The carpet, too, is moving under you
And it's all over now, Baby Blue.

yo no estaba ahí contigo. yo no era el que miraba el cabello suelto, vestido corto y zapatos extranjeros. yo no había sido invitado a esa fiesta en un jardín gigante, con una casa en el centro y una pequeña palapa en la esquina, como lo recordaba de una noche antes. alrededor los mecheros que expiraban olor a aceite, suave en comparación con el hedor a cigarro del que te habías impregnado.

yo no estaba sentado en la silla de al lado y tampoco te contaba al oído un pequeño relato. uno gracioso como para desconectarte del ritmo de la música, para que te hubieras reído. yo no podía temerle, yo no los estaba mirando. yo no vi el roce accidental de su boca y tu risa suelta con las cosquillas y no tenía presente el tiempo que se estaba haciendo más largo.

yo no te vi tumbar con la barbilla uno de los tirantes, dejando pasar las llamas a tu hombro por un momento. yo no vi sus ojos crecer; estaba en otro lado, en otro tiempo. yo no escuché las palabras para invitarlo a un lugar más cómodo, aquel sillón a la mitad de la cochera o ese ensombrecido pedazo en el jardín.

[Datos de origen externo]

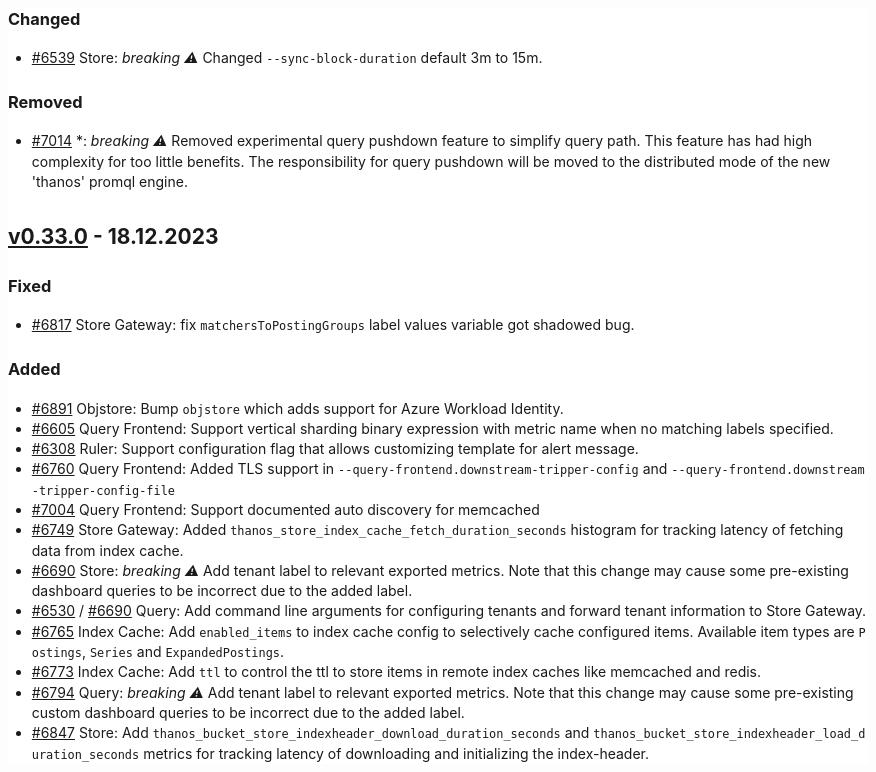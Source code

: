 ### Changed

- [#6539](https://github.com/oodle-ai/thanos/pull/6539) Store: *breaking :warning:* Changed `--sync-block-duration` default 3m to 15m.

### Removed

- [#7014](https://github.com/oodle-ai/thanos/pull/7014) *: *breaking :warning:* Removed experimental query pushdown feature to simplify query path. This feature has had high complexity for too little benefits. The responsibility for query pushdown will be moved to the distributed mode of the new 'thanos' promql engine.

## [v0.33.0](https://github.com/oodle-ai/thanos/tree/release-0.33) - 18.12.2023

### Fixed

- [#6817](https://github.com/oodle-ai/thanos/pull/6817) Store Gateway: fix `matchersToPostingGroups` label values variable got shadowed bug.

### Added
- [#6891](https://github.com/oodle-ai/thanos/pull/6891) Objstore: Bump `objstore` which adds support for Azure Workload Identity.
- [#6605](https://github.com/oodle-ai/thanos/pull/6605) Query Frontend: Support vertical sharding binary expression with metric name when no matching labels specified.
- [#6308](https://github.com/oodle-ai/thanos/pull/6308) Ruler: Support configuration flag that allows customizing template for alert message.
- [#6760](https://github.com/oodle-ai/thanos/pull/6760) Query Frontend: Added TLS support in `--query-frontend.downstream-tripper-config` and `--query-frontend.downstream-tripper-config-file`
- [#7004](https://github.com/oodle-ai/thanos/pull/7004) Query Frontend: Support documented auto discovery for memcached
- [#6749](https://github.com/oodle-ai/thanos/pull/6749) Store Gateway: Added `thanos_store_index_cache_fetch_duration_seconds` histogram for tracking latency of fetching data from index cache.
- [#6690](https://github.com/oodle-ai/thanos/pull/6690) Store: *breaking :warning:* Add tenant label to relevant exported metrics. Note that this change may cause some pre-existing dashboard queries to be incorrect due to the added label.
- [#6530](https://github.com/oodle-ai/thanos/pull/6530) / [#6690](https://github.com/oodle-ai/thanos/pull/6690) Query: Add command line arguments for configuring tenants and forward tenant information to Store Gateway.
- [#6765](https://github.com/oodle-ai/thanos/pull/6765) Index Cache: Add `enabled_items` to index cache config to selectively cache configured items. Available item types are `Postings`, `Series` and `ExpandedPostings`.
- [#6773](https://github.com/oodle-ai/thanos/pull/6773) Index Cache: Add `ttl` to control the ttl to store items in remote index caches like memcached and redis.
- [#6794](https://github.com/oodle-ai/thanos/pull/6794) Query: *breaking :warning:* Add tenant label to relevant exported metrics. Note that this change may cause some pre-existing custom dashboard queries to be incorrect due to the added label.
- [#6847](https://github.com/oodle-ai/thanos/pull/6847) Store: Add `thanos_bucket_store_indexheader_download_duration_seconds` and `thanos_bucket_store_indexheader_load_duration_seconds` metrics for tracking latency of downloading and initializing the index-header.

yo no estaba en medio de los dos, ni detrás de ti. yo no olvidé tu nombre, no era él. yo no probé tu piel de humo, yo no pude morder los huesos de tu cadera. yo no sentí las sábanas de la cama color menta; ya me las había llevado. yo estaba en mi sala, en mi oficina, en mi carro, en mi escritorio con la primera tapando los recuerdos, y como si fuera tu cuerpo, la segunda mano.

marzo 16, 2006

pan de cada día

"this is birth and this is death
all in the same breath"
-- jason collett, we all lose one another


lunes en la mañana, no me puedo levantar. suena el despertador y lo desconecto. la semana pasada estrellé uno contra la pared. me siento en la cama. lloro. ¿cómo voy a conducir así? encuentro un cabello largo entre mis sábanas y desvarío. me tropiezo cuando voy al baño. quince minutos me tardo en la regadera. no puedo mirarme, no puedo tocarme. dejo que el agua resbale.

martes en la tarde, calor de mierda que hace para ser abril. comiendo pasta otra vez. siento la piel pegajosa. muero por tener un pedazo de carne en el congelador. y por un lugar con vista al mar, a las montañas, o inclusive a la calle. todo menos un edificio con vista a otro edificio. miro para afuera. prendo otro cigarro para que se me vaya el hambre.

miércoles a todas horas, el hindú me persigue. me esperaba en la puerta cuando salí por unos cigarros. no sé cómo el guardia no le dice nada por estar ahí tanto tiempo. miro los tendederos que cuelgan cerca de mi cabeza y pienso lo fácil que es pasarse de un lado a otro. como en rayuela, con un tablón y con algo de esperanza. después de un rato ya no veo al hindú. me duelen los dientes. camino sin rumbo durante mucho tiempo.

jueves a mediodía, qué jodida vida. tengo la última cerveza en la mano y no me sabe a nada. estoy desesperado, tengo comezón en el pecho. mi plato está vacío desde ayer. miro por la ventana y sus piernas. quisiera no hacerlo. pone un pie encima del buró y desliza el rastrillo por su pierna. sube hasta la rodilla, baja y vuelve a empezar. me hipnotiza, como el lunar que nace en la comisura de su labio. voltea hacia mí y sonríe. como un millón de velos. se recoge la falda un poco más. las cortinas abiertas de par en par en su piel oscura. de alguna forma sé que mañana me arrepentiré.

viernes en la madrugada, no hay nada en la tele. la vista perdida. estoy cansado, quiero dormir. los escucho desde mi departamento. la escucho. finge, lo sé y ella también. su voz está en todos lados. siento que las paredes tiemblan, que se me vienen encima. sudo y tengo miedo. levanto el auricular del teléfono. hay silencio.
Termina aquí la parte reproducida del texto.